=== Information ===

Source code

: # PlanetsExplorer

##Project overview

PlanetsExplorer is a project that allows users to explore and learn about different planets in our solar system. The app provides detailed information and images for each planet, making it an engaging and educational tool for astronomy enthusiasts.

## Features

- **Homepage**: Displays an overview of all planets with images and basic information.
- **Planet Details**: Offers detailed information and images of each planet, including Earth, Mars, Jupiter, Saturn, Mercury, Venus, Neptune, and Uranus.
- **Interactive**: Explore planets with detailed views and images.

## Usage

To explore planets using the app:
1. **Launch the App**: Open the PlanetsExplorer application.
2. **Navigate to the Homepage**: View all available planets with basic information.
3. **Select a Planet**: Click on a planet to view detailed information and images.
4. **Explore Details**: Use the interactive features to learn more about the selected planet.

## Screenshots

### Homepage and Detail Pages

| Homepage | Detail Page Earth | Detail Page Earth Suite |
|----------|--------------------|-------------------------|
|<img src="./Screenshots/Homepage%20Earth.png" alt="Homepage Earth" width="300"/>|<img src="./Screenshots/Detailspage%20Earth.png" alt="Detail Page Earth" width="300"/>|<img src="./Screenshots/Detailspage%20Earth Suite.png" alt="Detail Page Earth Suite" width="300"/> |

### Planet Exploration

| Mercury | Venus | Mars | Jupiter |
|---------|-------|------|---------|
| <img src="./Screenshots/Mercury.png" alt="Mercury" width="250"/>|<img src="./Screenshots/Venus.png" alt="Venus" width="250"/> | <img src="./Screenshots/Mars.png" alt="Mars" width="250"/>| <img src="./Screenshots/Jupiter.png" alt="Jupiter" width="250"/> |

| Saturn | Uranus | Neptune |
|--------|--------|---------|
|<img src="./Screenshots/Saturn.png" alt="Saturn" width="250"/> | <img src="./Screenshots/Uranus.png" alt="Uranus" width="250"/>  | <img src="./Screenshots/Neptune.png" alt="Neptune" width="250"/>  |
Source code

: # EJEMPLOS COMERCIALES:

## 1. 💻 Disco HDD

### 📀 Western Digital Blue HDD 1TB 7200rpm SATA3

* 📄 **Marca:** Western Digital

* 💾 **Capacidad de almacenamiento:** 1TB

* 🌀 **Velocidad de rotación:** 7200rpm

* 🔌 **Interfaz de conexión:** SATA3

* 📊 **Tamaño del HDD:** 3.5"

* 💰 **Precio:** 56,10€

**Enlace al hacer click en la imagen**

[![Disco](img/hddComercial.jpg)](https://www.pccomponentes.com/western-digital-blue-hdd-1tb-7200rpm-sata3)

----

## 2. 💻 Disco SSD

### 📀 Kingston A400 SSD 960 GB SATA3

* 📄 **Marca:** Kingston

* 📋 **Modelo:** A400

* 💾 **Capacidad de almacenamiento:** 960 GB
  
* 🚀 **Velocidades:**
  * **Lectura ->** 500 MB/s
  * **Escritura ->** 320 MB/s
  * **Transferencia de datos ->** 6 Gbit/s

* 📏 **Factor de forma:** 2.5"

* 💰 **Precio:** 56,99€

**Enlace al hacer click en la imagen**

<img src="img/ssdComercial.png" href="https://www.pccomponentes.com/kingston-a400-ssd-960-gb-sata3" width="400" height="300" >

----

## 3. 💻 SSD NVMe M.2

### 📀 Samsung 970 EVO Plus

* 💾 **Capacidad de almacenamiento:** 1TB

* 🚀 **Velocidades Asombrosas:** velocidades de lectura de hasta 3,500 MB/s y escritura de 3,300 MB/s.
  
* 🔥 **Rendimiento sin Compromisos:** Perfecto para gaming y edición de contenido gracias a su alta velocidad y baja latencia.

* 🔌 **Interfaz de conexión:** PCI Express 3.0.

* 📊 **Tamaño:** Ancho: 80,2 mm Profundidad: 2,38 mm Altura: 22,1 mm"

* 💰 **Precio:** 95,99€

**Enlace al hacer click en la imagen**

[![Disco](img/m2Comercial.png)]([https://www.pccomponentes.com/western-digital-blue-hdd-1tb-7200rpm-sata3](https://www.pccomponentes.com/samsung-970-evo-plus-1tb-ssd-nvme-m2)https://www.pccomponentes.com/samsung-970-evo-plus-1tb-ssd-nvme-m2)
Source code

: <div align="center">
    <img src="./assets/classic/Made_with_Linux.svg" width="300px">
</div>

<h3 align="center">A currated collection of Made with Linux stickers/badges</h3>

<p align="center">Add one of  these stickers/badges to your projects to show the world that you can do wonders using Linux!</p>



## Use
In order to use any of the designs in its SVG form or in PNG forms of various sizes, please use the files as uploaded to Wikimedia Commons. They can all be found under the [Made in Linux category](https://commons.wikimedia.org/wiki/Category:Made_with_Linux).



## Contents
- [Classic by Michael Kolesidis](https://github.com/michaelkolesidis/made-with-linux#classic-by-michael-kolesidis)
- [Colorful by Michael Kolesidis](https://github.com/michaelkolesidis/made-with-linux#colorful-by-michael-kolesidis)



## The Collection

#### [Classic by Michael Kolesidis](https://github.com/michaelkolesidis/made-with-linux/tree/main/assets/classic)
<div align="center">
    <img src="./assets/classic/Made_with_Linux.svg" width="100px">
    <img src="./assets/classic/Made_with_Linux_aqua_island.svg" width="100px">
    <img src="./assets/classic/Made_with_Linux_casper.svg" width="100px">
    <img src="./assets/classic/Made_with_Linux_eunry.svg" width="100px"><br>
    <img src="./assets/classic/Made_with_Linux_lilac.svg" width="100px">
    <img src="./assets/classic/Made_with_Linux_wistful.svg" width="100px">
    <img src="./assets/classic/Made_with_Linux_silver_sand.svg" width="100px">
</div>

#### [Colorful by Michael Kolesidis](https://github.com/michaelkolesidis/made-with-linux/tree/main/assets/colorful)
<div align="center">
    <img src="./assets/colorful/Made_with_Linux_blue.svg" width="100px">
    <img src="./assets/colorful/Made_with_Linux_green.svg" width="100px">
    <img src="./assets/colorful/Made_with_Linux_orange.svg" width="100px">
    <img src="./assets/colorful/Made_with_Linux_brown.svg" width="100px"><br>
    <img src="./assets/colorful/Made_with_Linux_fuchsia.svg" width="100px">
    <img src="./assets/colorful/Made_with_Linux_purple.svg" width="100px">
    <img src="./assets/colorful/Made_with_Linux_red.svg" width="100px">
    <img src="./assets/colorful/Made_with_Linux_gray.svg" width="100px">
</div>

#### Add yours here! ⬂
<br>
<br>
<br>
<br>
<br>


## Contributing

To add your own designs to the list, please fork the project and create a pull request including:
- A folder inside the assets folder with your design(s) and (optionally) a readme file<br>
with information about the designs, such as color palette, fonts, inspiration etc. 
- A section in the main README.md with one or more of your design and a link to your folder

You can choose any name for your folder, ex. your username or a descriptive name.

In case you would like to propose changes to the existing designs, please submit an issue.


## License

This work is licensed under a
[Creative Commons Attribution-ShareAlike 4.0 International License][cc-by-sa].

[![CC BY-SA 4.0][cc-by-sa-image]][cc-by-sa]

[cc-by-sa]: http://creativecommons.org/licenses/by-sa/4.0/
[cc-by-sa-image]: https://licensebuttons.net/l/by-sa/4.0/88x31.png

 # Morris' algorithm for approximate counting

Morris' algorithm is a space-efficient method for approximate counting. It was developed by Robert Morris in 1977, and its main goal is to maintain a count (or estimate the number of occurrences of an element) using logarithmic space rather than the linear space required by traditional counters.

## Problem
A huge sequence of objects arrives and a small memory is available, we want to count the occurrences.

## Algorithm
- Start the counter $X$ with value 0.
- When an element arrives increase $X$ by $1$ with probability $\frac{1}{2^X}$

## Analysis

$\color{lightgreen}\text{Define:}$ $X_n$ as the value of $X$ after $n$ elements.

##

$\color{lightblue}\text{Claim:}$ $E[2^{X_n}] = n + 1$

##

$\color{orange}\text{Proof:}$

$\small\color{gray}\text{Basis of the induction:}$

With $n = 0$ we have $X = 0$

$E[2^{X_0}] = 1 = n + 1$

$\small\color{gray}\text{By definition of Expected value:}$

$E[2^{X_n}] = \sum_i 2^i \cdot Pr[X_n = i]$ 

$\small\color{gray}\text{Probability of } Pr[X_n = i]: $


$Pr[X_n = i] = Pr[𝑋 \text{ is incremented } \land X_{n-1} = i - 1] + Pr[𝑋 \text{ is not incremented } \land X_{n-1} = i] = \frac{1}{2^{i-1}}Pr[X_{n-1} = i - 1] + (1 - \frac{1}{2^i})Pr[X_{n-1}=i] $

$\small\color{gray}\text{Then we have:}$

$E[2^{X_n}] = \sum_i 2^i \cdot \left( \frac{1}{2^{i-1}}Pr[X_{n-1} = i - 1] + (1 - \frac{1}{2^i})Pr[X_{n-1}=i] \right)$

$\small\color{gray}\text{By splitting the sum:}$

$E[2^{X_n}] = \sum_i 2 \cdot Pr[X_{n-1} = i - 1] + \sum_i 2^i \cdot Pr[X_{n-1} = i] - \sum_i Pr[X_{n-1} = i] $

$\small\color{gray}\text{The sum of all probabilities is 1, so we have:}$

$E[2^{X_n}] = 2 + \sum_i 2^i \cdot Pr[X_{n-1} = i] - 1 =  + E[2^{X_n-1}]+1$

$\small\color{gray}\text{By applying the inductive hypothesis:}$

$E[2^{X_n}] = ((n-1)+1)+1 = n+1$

===

About this task
Which lines above contain the word "Precio"? Copy each of them.

Output of the exercise
* 💰 **Precio:** 56,10€
* 💰 **Precio:** 56,99€
* 💰 **Precio:** 95,99€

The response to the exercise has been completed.